De acuerdo con información del medio Europa Press, el presidente libanés Joseph Aoun calificó los bombardeos israelíes del pasado viernes como un “flagrante acto de agresión”. Aoun afirmó mediante un comunicado oficial que la continuación de los ataques apunta a frustrar los esfuerzos diplomáticos que Líbano, con el apoyo de países aliados y especialmente Estados Unidos, realiza para restablecer la estabilidad y detener las hostilidades de Israel en territorio libanés.
Estos ataques en la región oriental del país se produjeron cuando las Fuerzas Armadas israelíes llevaron a cabo seis bombardeos en cuestión de minutos: tres de ellos en la zona de Shaara y otros tres repartidos entre las localidades de Bednayel y Temnine, en la provincia de la Becá, conforme detalló Europa Press. Según el Ejército israelí, los objetivos fueron posiciones de Hamás y Hezbolá, pero los bombardeos en áreas civiles aumentaron la cifra de víctimas y causaron daños materiales significativos.
Desde Hamás se denunció el ataque en Ain al Hilweh como un bombardeo indiscriminado sobre sus instalaciones de seguridad, señalando que tuvo un grave impacto en la población civil residente en el campo de refugiados. La organización precisó que la acción militar se dirigió principalmente contra la “policía interna” que opera en el campamento, lo que, según sus declaraciones replicadas por Europa Press, generó un número indeterminado de víctimas civiles.
El presidente Aoun expresó que estos hechos constituyen una “nueva violación de la soberanía del Líbano” y consideró que los ataques representan un claro incumplimiento de las obligaciones internacionales. Añadió que reflejan un “desprecio por la voluntad de la comunidad internacional”, especialmente en lo que respecta a las resoluciones de Naciones Unidas, en particular la Resolución 1701, que exige el respeto a la integridad territorial de Líbano y el cese de hostilidades.

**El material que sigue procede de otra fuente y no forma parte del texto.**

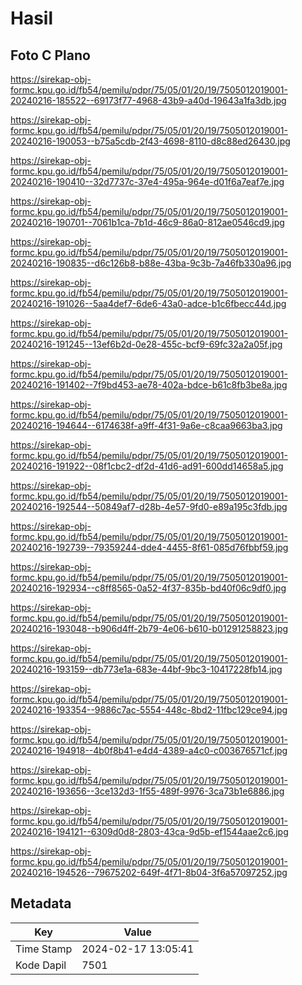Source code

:# Hasil

## Foto C Plano

https://sirekap-obj-formc.kpu.go.id/fb54/pemilu/pdpr/75/05/01/20/19/7505012019001-20240216-185522--69173f77-4968-43b9-a40d-19643a1fa3db.jpg

https://sirekap-obj-formc.kpu.go.id/fb54/pemilu/pdpr/75/05/01/20/19/7505012019001-20240216-190053--b75a5cdb-2f43-4698-8110-d8c88ed26430.jpg

https://sirekap-obj-formc.kpu.go.id/fb54/pemilu/pdpr/75/05/01/20/19/7505012019001-20240216-190410--32d7737c-37e4-495a-964e-d01f6a7eaf7e.jpg

https://sirekap-obj-formc.kpu.go.id/fb54/pemilu/pdpr/75/05/01/20/19/7505012019001-20240216-190701--7061b1ca-7b1d-46c9-86a0-812ae0546cd9.jpg

https://sirekap-obj-formc.kpu.go.id/fb54/pemilu/pdpr/75/05/01/20/19/7505012019001-20240216-190835--d6c126b8-b88e-43ba-9c3b-7a46fb330a96.jpg

https://sirekap-obj-formc.kpu.go.id/fb54/pemilu/pdpr/75/05/01/20/19/7505012019001-20240216-191026--5aa4def7-6de6-43a0-adce-b1c6fbecc44d.jpg

https://sirekap-obj-formc.kpu.go.id/fb54/pemilu/pdpr/75/05/01/20/19/7505012019001-20240216-191245--13ef6b2d-0e28-455c-bcf9-69fc32a2a05f.jpg

https://sirekap-obj-formc.kpu.go.id/fb54/pemilu/pdpr/75/05/01/20/19/7505012019001-20240216-191402--7f9bd453-ae78-402a-bdce-b61c8fb3be8a.jpg

https://sirekap-obj-formc.kpu.go.id/fb54/pemilu/pdpr/75/05/01/20/19/7505012019001-20240216-194644--6174638f-a9ff-4f31-9a6e-c8caa9663ba3.jpg

https://sirekap-obj-formc.kpu.go.id/fb54/pemilu/pdpr/75/05/01/20/19/7505012019001-20240216-191922--08f1cbc2-df2d-41d6-ad91-600dd14658a5.jpg

https://sirekap-obj-formc.kpu.go.id/fb54/pemilu/pdpr/75/05/01/20/19/7505012019001-20240216-192544--50849af7-d28b-4e57-9fd0-e89a195c3fdb.jpg

https://sirekap-obj-formc.kpu.go.id/fb54/pemilu/pdpr/75/05/01/20/19/7505012019001-20240216-192739--79359244-dde4-4455-8f61-085d76fbbf59.jpg

https://sirekap-obj-formc.kpu.go.id/fb54/pemilu/pdpr/75/05/01/20/19/7505012019001-20240216-192934--c8ff8565-0a52-4f37-835b-bd40f06c9df0.jpg

https://sirekap-obj-formc.kpu.go.id/fb54/pemilu/pdpr/75/05/01/20/19/7505012019001-20240216-193048--b906d4ff-2b79-4e06-b610-b01291258823.jpg

https://sirekap-obj-formc.kpu.go.id/fb54/pemilu/pdpr/75/05/01/20/19/7505012019001-20240216-193159--db773e1a-683e-44bf-9bc3-10417228fb14.jpg

https://sirekap-obj-formc.kpu.go.id/fb54/pemilu/pdpr/75/05/01/20/19/7505012019001-20240216-193354--9886c7ac-5554-448c-8bd2-11fbc129ce94.jpg

https://sirekap-obj-formc.kpu.go.id/fb54/pemilu/pdpr/75/05/01/20/19/7505012019001-20240216-194918--4b0f8b41-e4d4-4389-a4c0-c003676571cf.jpg

https://sirekap-obj-formc.kpu.go.id/fb54/pemilu/pdpr/75/05/01/20/19/7505012019001-20240216-193656--3ce132d3-1f55-489f-9976-3ca73b1e6886.jpg

https://sirekap-obj-formc.kpu.go.id/fb54/pemilu/pdpr/75/05/01/20/19/7505012019001-20240216-194121--6309d0d8-2803-43ca-9d5b-ef1544aae2c6.jpg

https://sirekap-obj-formc.kpu.go.id/fb54/pemilu/pdpr/75/05/01/20/19/7505012019001-20240216-194526--79675202-649f-4f71-8b04-3f6a57097252.jpg


## Metadata

| Key        | Value               |
| ---------- | ------------------- |
| Time Stamp | 2024-02-17 13:05:41 |
| Kode Dapil | 7501                |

La petición de Aoun a la comunidad internacional se centró en la responsabilidad de detener de inmediato los ataques y de impulsar el respeto por las resoluciones internacionales, con el objetivo de preservar la soberanía, la seguridad y la estabilidad en la región. El mandatario indicó que el incumplimiento de estas medidas podría desencadenar una escalada mayor del conflicto, incrementando la inestabilidad y el riesgo para los habitantes del país y su entorno.
Según Europa Press, la identificación total de las víctimas todavía se encuentra en curso. Las cifras actuales, que hablan de al menos doce fallecidos y más de veinte heridos, son preliminares y podrían variar con el avance de las investigaciones y el rescate de víctimas. Las autoridades libanesas, por su parte, mantienen la alerta ante la posibilidad de nuevos ataques y reclaman un esfuerzo conjunto de la comunidad internacional para frenar la escalada de violencia.
El análisis de la prensa local indica que la muerte del hijo de uno de los fundadores de Hezbolá y de otros comandantes de la organización representa un golpe relevante dentro de la estructura interna del grupo, mientras que los daños en el campo de refugiados profundizan la crisis humanitaria en el sur del país. Testimonios recogidos por Europa Press aseguran que sectores civiles en Ain al Hilweh sufrieron pérdidas personales y daños a viviendas debido al impacto de los proyectiles.
Durante la jornada del viernes, los ataques israelíes ocupaban el primer plano de la agenda política y diplomática en Beirut, con llamados reiterados de las autoridades libanesas a la intervención de actores internacionales. La reiteración de bombardeos sobre áreas próximas a la frontera y en zonas pobladas refuerza la preocupación de los organismos humanitarios ante la posibilidad de que se intensifique el conflicto regional, según reportó Europa Press.
El gobierno libanés remarcó en sus diversas comunicaciones que la prioridad radica en proteger la soberanía nacional y evitar nuevas pérdidas humanas. Asimismo, el Ejecutivo reiteró su posición de exigir el cumplimiento estricto de los acuerdos y resoluciones internacionales adoptados por Naciones Unidas en relación a la estabilidad y las condiciones de alto el fuego en la frontera sur.